Voyons maintenant les appareils que, d’un continent à l’autre, ces fils font parler.

A tout seigneur tout honneur, commençons par le télégraphe Hughes dont l’inventeur a reçu le grand prix par acclamations. Le principe est celui de l’égalité de mouvement, aux deux stations, de la roue des types et du chariot multiplicateur.

L’appareil transmet 60 dépêches (de 20 mots) à 1 heure, elles s’impriment sur un étroit ruban de papier que l’on remet directement au destinataire. En même temps une dépêche identique s’imprime au point de départ, reste comme copie et permet, au fur et à mesure de l’envoi de la dépêche, de vérifier s’il ne s’y commet pas quelque erreur.

Tout ce que nous pouvons dire de cet appareil merveilleux, c’est que l’impression est faite en capitales ordinaires par une roue portant en relief sur sa circonférence les lettres, les chiffres et les signes d’imprimerie.

Ces mêmes caractères sont gravés sur les quatorze douches noires et douze touches blanches d’un clavier de 28 touches pareil à celui d’un clavecin. Chaque touche est marquée de deux caractères et imprime l’un et l’autre à volonté.

A cet effet les deux touches blanches, qui ne portent aucun caractère, servent, la première à imprimer, au lieu des lettres, les signes et les chiffres, et à marquer les espaces qui peuvent être nécessaires entre eux ; la seconde à passer des signes et des chiffres aux lettres et à marquer les intervalles entre les mots.

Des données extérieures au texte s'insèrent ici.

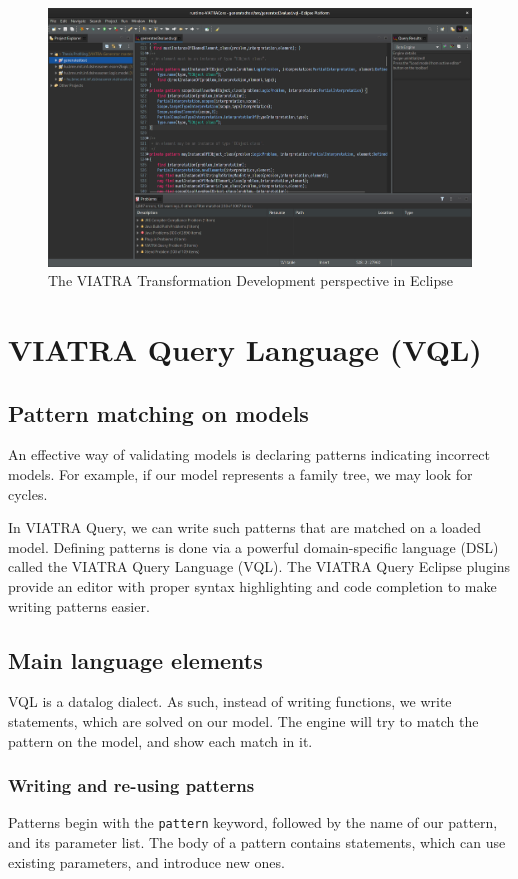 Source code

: \documentclass[11pt,a4paper,oneside]{report}
\begin{document}
\begin{figure}[ht]
\centering
\includegraphics[width=150mm, keepaspectratio]{figures/eclipse-viatra.png}
\caption{The VIATRA Transformation Development perspective in Eclipse}
\label{fig:eclipse-viatra}
\end{figure}

\section{VIATRA Query Language (VQL)}
\subsection{Pattern matching on models}
An effective way of validating models is declaring patterns indicating incorrect
models. For example, if our model represents a family tree, we may look for
cycles.

In VIATRA Query, we can write such patterns that are matched on a loaded model.
Defining patterns is done via a powerful domain-specific language (DSL) called
the VIATRA Query Language (VQL). The VIATRA Query Eclipse plugins provide an
editor with proper syntax highlighting and code completion to make writing
patterns easier.

\subsection{Main language elements}
VQL is a datalog dialect. As such, instead of writing functions, we write
statements, which are solved on our model. The engine will try to match the
pattern on the model, and show each match in it.

\subsubsection{Writing and re-using patterns}
Patterns begin with the \texttt{pattern} keyword, followed by the name of our
pattern, and its parameter list. The body of a pattern contains statements,
which can use existing parameters, and introduce new ones.
\end{document}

L’appareil Hughes a été exposé par l’administration française et MM. Hardy, Digney et Dumoulin-Froment. II est à remarquer que les États-Unis de l’Amérique qui, en la personne du professeur Hughes, ont reçu le grand prix pour le télégraphe imprimeur à clavier, n’ont pas exposé un seul de ces appareils. M. Dumoulin-Froment a présenté deux appareils dont les vingt-huit touches suffisent, grâce à une double roue des types, à impr imer quatre-vingt-quatre caractères, à savoir, outre les chiffres, les signes et l’alphabet romain, tout l’alphabet russe.

Le télégraphe d’Arlincourt agit de même; seulement, le clavier est circulaire et se compose de vingt-huit pistons. L’appareil est peu coûteux et d’un maniement facile, mais si délicat, qu’en pratique il n’est guère estimé.

C’est précisément le même défaut qui empêche l’adoption définitive de cet admirable pantélégraphe Caselli qui reproduit également bien l’écriture, lé dessin, et, ce qui aurait au point de vue financier, commercial et judiciaire, une importance extrême, le paraphe et la signature. Voici comment fonctionne ,le pantélégraphe: La dépêche, écrite à la plume sur une feuille d’étain doublée de papier, est mise sur un appareil. A la station d’arrivée, une autre feuille étamée est placée sur un appareil identique, et une feuille de papier, imprégnée de prussiatede potasse, lui est superposée. Mises en mouvement par un balancier dont les oscillations sont réglées électriquement par le pendule d’un mouvement d’horlogerie, deux pointes parcourent simultanément toute la surface des deux feuilles aux deux stations. Chaque fois que la pointe delà première station rencontre un trait de plume, la pointe de l’autre station trace un trait bleu qui se décalque sur la feuille d’étain placée dessous. Quand la dépêche a passé (et le pantélégraphe, qui en transmet deux à la fois, en transcrit vingt à l’heure), la feuille étamée du poste d’arrivée est frottée avec des oxydes qui font apparaître la dépêche en noir, sur fond argenté, absolument comme sur le télégramme de l’expéditeur. La feuille qui s’est dessinée en bleu sur fond blanc est gardée par l’administration comme copie.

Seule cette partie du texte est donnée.